====== RECORDS FOR THIS TASK

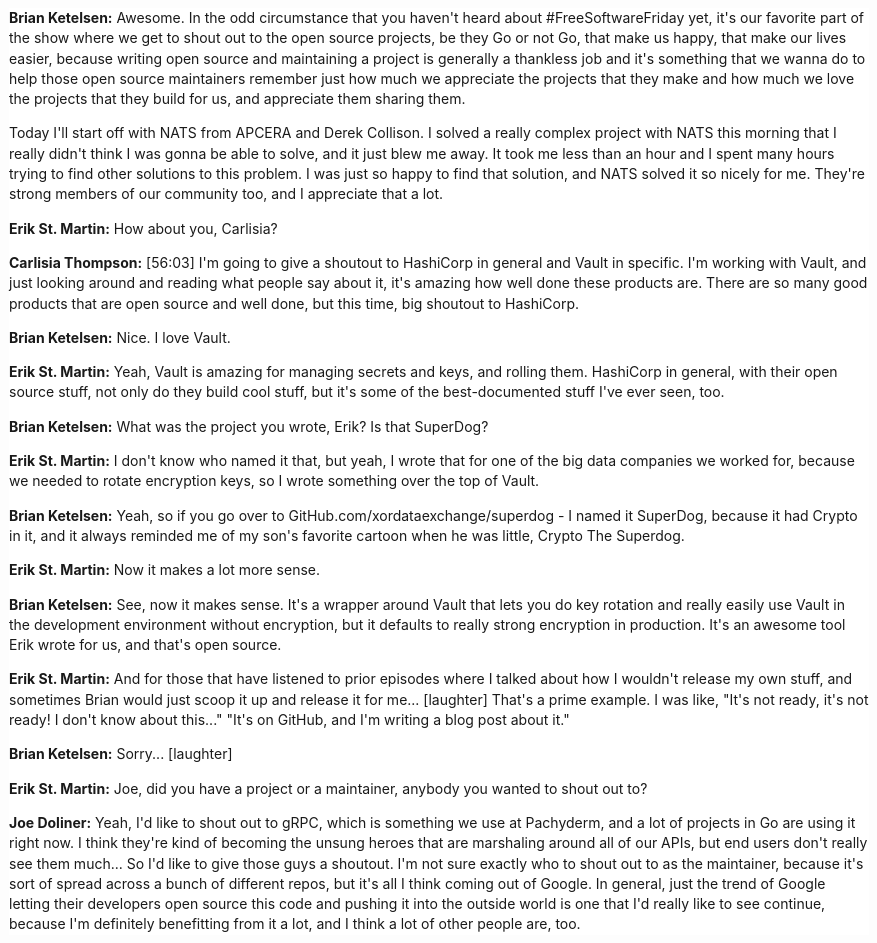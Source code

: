 **Brian Ketelsen:** Awesome. In the odd circumstance that you haven't heard about \#FreeSoftwareFriday yet, it's our favorite part of the show where we get to shout out to the open source projects, be they Go or not Go, that make us happy, that make our lives easier, because writing open source and maintaining a project is generally a thankless job and it's something that we wanna do to help those open source maintainers remember just how much we appreciate the projects that they make and how much we love the projects that they build for us, and appreciate them sharing them.

Today I'll start off with NATS from APCERA and Derek Collison. I solved a really complex project with NATS this morning that I really didn't think I was gonna be able to solve, and it just blew me away. It took me less than an hour and I spent many hours trying to find other solutions to this problem. I was just so happy to find that solution, and NATS solved it so nicely for me. They're strong members of our community too, and I appreciate that a lot.

**Erik St. Martin:** How about you, Carlisia?

**Carlisia Thompson:** \[56:03\] I'm going to give a shoutout to HashiCorp in general and Vault in specific. I'm working with Vault, and just looking around and reading what people say about it, it's amazing how well done these products are. There are so many good products that are open source and well done, but this time, big shoutout to HashiCorp.

**Brian Ketelsen:** Nice. I love Vault.

**Erik St. Martin:** Yeah, Vault is amazing for managing secrets and keys, and rolling them. HashiCorp in general, with their open source stuff, not only do they build cool stuff, but it's some of the best-documented stuff I've ever seen, too.

**Brian Ketelsen:** What was the project you wrote, Erik? Is that SuperDog?

**Erik St. Martin:** I don't know who named it that, but yeah, I wrote that for one of the big data companies we worked for, because we needed to rotate encryption keys, so I wrote something over the top of Vault.

**Brian Ketelsen:** Yeah, so if you go over to GitHub.com/xordataexchange/superdog - I named it SuperDog, because it had Crypto in it, and it always reminded me of my son's favorite cartoon when he was little, Crypto The Superdog.

**Erik St. Martin:** Now it makes a lot more sense.

**Brian Ketelsen:** See, now it makes sense. It's a wrapper around Vault that lets you do key rotation and really easily use Vault in the development environment without encryption, but it defaults to really strong encryption in production. It's an awesome tool Erik wrote for us, and that's open source.

**Erik St. Martin:** And for those that have listened to prior episodes where I talked about how I wouldn't release my own stuff, and sometimes Brian would just scoop it up and release it for me... \[laughter\] That's a prime example. I was like, "It's not ready, it's not ready! I don't know about this..." "It's on GitHub, and I'm writing a blog post about it."

**Brian Ketelsen:** Sorry... \[laughter\]

**Erik St. Martin:** Joe, did you have a project or a maintainer, anybody you wanted to shout out to?

**Joe Doliner:** Yeah, I'd like to shout out to gRPC, which is something we use at Pachyderm, and a lot of projects in Go are using it right now. I think they're kind of becoming the unsung heroes that are marshaling around all of our APIs, but end users don't really see them much... So I'd like to give those guys a shoutout. I'm not sure exactly who to shout out to as the maintainer, because it's sort of spread across a bunch of different repos, but it's all I think coming out of Google. In general, just the trend of Google letting their developers open source this code and pushing it into the outside world is one that I'd really like to see continue, because I'm definitely benefitting from it a lot, and I think a lot of other people are, too.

============

*WHAT TO PRODUCE:*
Which of the lines above include the string "over"? Pick them out and copy them.

*PROBLEM SOLUTION:*
**Erik St. Martin:** I don't know who named it that, but yeah, I wrote that for one of the big data companies we worked for, because we needed to rotate encryption keys, so I wrote something over the top of Vault.
**Brian Ketelsen:** Yeah, so if you go over to GitHub.com/xordataexchange/superdog - I named it SuperDog, because it had Crypto in it, and it always reminded me of my son's favorite cartoon when he was little, Crypto The Superdog.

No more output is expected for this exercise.